(Stored data)
§
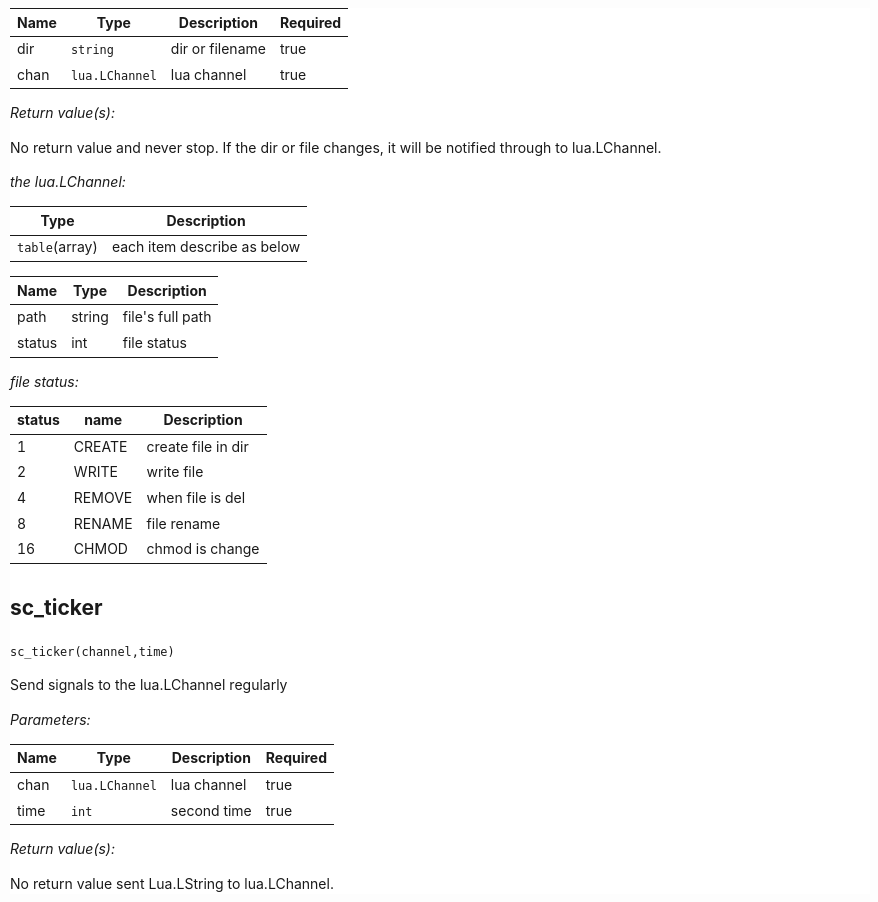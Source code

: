 | Name | Type | Description | Required |
| --- | ---- | ---- | ---- |
| dir | `string` | dir or filename | true |
| chan | `lua.LChannel` | lua channel | true |


*Return value(s):*  

No return value and never stop.
If the dir or file changes, it will be notified through to lua.LChannel.

*the lua.LChannel:* 

| Type | Description |
| --- | ---- |
| `table`(array) | each item describe as below |

 
| Name | Type | Description |
| --- | ---- | ---- |
| path | string | file's full path |
| status | int | file status |
*file status:*

| status | name | Description |
| --- | ---- | ---- |
| 1 | CREATE | create file in dir |
| 2 | WRITE | write file  |
| 4 | REMOVE | when file is del |
| 8 | RENAME | file rename |
| 16 | CHMOD | chmod is change |
  

## sc_ticker

 `sc_ticker(channel,time)`
 
 Send signals to the lua.LChannel regularly
 
 *Parameters:*  
 
 | Name | Type | Description | Required |
 | --- | ---- | ---- | ---- |
 | chan | `lua.LChannel` | lua channel | true |
 | time | `int` | second time | true |
 
 *Return value(s):*  
 
 No return value
 sent Lua.LString to lua.LChannel.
§
#### What is needed:
Go through the entries and report every line with the string "Description".

#### Answer for the task:
: | Name | Type | Description | Required |
| Type | Description |
| Name | Type | Description |
| status | name | Description |
 | Name | Type | Description | Required |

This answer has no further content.